** Opening MATERIAL FOR THIS TASK block **
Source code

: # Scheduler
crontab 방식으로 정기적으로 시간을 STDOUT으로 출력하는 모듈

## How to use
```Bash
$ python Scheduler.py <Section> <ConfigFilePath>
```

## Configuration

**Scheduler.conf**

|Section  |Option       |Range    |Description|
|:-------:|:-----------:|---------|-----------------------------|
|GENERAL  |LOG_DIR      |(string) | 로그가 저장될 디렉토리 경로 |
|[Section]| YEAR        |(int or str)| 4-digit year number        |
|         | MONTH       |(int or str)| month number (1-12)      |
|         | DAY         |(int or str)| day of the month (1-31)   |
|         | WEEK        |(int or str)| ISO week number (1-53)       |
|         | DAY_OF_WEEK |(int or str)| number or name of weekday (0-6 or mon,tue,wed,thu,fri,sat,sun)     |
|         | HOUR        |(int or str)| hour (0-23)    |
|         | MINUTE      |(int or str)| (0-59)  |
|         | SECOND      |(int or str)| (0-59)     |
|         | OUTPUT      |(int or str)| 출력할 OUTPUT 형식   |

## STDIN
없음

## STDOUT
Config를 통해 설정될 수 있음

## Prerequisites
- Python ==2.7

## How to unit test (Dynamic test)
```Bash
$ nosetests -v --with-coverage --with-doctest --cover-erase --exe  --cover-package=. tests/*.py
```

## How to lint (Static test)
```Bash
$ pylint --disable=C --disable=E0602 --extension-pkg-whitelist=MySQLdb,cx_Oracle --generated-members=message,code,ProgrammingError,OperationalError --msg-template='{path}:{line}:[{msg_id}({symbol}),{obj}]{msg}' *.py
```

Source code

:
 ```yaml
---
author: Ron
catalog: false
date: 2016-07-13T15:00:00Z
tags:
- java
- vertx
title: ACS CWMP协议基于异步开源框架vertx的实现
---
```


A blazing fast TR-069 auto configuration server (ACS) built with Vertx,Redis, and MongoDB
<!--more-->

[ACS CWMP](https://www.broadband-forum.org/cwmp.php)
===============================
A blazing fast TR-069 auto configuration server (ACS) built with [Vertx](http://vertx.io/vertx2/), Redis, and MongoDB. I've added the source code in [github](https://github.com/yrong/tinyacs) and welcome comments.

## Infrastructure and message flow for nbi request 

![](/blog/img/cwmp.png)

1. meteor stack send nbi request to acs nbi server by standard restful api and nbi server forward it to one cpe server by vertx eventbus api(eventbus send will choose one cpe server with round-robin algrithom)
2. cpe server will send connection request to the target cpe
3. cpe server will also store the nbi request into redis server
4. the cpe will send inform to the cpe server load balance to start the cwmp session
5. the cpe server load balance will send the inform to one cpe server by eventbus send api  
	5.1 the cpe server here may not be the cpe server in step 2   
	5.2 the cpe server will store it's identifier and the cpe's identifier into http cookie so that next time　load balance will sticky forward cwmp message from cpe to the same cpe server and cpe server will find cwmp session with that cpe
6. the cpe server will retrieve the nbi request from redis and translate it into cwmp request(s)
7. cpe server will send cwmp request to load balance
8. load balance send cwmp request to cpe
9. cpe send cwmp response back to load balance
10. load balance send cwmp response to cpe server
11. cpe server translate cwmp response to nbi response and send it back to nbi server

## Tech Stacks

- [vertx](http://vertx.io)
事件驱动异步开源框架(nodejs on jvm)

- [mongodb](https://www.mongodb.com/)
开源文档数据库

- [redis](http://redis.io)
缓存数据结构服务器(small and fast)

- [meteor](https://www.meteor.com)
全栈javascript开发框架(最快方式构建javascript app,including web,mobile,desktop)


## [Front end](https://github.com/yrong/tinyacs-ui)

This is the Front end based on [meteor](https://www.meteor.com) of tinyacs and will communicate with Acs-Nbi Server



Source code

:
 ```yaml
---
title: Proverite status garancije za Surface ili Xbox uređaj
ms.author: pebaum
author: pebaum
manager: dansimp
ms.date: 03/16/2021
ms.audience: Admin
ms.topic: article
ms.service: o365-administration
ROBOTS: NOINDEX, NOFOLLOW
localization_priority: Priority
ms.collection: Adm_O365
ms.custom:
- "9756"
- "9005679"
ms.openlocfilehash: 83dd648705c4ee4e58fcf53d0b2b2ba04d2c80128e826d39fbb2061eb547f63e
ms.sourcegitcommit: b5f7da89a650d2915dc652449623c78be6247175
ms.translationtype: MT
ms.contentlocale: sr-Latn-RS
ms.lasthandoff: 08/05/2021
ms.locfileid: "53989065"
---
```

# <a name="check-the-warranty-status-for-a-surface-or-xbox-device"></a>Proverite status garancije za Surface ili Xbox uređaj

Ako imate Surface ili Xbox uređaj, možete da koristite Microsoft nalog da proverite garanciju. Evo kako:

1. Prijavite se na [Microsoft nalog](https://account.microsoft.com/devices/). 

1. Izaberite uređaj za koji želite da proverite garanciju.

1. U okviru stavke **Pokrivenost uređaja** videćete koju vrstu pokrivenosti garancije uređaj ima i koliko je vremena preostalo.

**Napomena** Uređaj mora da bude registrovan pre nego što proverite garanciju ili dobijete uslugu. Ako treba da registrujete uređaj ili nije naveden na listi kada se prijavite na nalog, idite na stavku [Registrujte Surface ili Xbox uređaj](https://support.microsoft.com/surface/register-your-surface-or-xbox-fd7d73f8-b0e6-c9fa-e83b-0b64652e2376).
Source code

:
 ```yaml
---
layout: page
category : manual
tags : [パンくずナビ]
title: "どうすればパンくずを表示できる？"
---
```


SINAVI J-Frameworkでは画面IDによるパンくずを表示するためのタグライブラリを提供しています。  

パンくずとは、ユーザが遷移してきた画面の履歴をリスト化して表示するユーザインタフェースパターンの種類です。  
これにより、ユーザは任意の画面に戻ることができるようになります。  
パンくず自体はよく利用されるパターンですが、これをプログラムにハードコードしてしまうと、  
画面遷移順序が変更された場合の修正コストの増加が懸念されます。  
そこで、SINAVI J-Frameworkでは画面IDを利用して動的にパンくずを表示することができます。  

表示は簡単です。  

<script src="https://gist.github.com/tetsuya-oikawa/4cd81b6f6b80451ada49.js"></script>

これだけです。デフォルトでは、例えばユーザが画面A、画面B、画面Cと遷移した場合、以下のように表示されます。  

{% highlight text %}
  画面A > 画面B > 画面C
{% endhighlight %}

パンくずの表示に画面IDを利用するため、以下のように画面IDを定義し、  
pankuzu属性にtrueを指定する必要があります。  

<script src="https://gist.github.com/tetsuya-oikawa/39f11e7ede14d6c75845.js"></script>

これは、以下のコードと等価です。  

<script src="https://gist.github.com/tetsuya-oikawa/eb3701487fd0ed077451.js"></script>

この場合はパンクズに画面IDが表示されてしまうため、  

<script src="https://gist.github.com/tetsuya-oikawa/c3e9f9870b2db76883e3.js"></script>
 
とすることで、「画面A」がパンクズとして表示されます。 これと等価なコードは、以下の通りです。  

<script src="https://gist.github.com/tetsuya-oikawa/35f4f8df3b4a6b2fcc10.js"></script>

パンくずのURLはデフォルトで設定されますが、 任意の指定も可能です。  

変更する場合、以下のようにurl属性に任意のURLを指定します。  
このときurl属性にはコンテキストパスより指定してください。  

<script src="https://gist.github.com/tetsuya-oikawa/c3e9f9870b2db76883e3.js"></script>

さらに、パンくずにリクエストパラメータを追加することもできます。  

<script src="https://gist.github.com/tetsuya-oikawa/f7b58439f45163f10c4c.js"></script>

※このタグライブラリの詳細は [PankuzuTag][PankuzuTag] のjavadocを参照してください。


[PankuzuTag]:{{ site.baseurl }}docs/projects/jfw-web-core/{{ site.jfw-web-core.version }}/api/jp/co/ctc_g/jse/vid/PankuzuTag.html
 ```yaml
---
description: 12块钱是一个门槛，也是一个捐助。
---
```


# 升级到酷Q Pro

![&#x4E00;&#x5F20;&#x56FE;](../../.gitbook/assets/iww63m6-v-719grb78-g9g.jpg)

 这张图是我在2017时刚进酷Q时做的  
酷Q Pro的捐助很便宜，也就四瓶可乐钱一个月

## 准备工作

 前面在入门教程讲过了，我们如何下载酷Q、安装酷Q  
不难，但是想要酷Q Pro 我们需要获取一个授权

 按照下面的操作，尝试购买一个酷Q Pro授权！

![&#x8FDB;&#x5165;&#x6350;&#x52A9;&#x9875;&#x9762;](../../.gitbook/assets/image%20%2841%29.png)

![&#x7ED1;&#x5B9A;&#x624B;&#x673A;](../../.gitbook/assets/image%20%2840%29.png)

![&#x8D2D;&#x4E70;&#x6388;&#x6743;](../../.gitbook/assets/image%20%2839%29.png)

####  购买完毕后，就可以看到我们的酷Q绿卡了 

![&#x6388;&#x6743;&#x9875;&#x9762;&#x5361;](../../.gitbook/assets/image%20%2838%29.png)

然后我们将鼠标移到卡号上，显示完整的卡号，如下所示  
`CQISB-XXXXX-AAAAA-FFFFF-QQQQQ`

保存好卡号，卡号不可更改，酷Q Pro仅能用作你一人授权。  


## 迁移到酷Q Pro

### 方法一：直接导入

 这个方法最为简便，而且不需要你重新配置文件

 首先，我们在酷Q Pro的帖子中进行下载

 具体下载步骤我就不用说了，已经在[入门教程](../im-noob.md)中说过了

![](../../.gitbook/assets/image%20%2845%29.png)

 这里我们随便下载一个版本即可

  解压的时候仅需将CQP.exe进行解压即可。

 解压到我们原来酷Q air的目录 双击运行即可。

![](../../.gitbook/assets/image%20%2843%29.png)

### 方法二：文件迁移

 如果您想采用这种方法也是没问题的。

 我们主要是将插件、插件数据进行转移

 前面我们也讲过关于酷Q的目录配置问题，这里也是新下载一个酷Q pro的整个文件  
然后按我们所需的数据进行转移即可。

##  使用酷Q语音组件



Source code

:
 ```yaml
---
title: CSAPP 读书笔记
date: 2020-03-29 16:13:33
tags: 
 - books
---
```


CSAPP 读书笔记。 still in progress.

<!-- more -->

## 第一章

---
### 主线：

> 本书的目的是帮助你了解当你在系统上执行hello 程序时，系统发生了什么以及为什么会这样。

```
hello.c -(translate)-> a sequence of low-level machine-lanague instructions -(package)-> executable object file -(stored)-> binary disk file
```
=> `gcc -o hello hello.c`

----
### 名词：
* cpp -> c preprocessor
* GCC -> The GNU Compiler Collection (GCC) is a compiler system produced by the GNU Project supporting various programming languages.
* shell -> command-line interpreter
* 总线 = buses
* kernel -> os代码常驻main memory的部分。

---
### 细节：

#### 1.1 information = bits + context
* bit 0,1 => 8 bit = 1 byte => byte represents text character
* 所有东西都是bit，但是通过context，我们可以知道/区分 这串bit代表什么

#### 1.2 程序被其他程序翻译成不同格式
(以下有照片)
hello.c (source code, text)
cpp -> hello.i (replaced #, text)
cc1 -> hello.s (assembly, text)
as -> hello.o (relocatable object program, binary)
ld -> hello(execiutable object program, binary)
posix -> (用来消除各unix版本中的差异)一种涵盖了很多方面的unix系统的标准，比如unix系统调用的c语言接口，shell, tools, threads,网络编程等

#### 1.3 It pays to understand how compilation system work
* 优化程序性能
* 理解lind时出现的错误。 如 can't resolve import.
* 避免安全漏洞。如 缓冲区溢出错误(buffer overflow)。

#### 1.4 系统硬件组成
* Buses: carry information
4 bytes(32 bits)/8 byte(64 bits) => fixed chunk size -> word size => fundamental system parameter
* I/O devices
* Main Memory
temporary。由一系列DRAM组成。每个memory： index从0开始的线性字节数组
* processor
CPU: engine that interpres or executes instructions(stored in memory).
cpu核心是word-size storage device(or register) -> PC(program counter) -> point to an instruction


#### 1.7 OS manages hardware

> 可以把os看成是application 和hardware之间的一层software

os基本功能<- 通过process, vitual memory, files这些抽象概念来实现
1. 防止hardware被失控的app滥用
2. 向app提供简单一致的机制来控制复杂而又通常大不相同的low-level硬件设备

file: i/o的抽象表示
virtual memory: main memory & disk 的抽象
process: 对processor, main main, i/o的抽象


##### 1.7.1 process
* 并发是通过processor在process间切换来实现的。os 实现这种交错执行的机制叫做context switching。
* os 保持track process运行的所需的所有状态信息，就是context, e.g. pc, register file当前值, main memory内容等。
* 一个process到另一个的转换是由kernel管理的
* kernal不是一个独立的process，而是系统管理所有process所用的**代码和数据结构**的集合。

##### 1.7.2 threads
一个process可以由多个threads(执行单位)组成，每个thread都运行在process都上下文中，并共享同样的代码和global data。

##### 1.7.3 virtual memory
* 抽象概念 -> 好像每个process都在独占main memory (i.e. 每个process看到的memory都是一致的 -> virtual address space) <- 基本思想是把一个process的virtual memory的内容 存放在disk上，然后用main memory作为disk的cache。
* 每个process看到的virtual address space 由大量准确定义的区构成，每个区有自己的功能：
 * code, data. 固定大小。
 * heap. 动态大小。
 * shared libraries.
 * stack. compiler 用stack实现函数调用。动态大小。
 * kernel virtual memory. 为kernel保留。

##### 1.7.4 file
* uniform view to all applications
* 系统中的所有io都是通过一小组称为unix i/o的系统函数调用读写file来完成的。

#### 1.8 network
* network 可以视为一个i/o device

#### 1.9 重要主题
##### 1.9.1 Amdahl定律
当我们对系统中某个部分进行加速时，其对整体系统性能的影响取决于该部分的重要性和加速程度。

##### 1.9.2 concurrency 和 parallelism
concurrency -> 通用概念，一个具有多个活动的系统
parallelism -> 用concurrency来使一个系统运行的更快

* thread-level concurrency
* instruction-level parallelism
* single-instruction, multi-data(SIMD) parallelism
** Closing MATERIAL FOR THIS TASK block **
● REQUIRED ACTION
Filter the records for the word "message" and show every line that has it.

● EXERCISE ANSWER
$ pylint --disable=C --disable=E0602 --extension-pkg-whitelist=MySQLdb,cx_Oracle --generated-members=message,code,ProgrammingError,OperationalError --msg-template='{path}:{line}:[{msg_id}({symbol}),{obj}]{msg}' *.py
## Infrastructure and message flow for nbi request 
	5.2 the cpe server will store it's identifier and the cpe's identifier into http cookie so that next time　load balance will sticky forward cwmp message from cpe to the same cpe server and cpe server will find cwmp session with that cpe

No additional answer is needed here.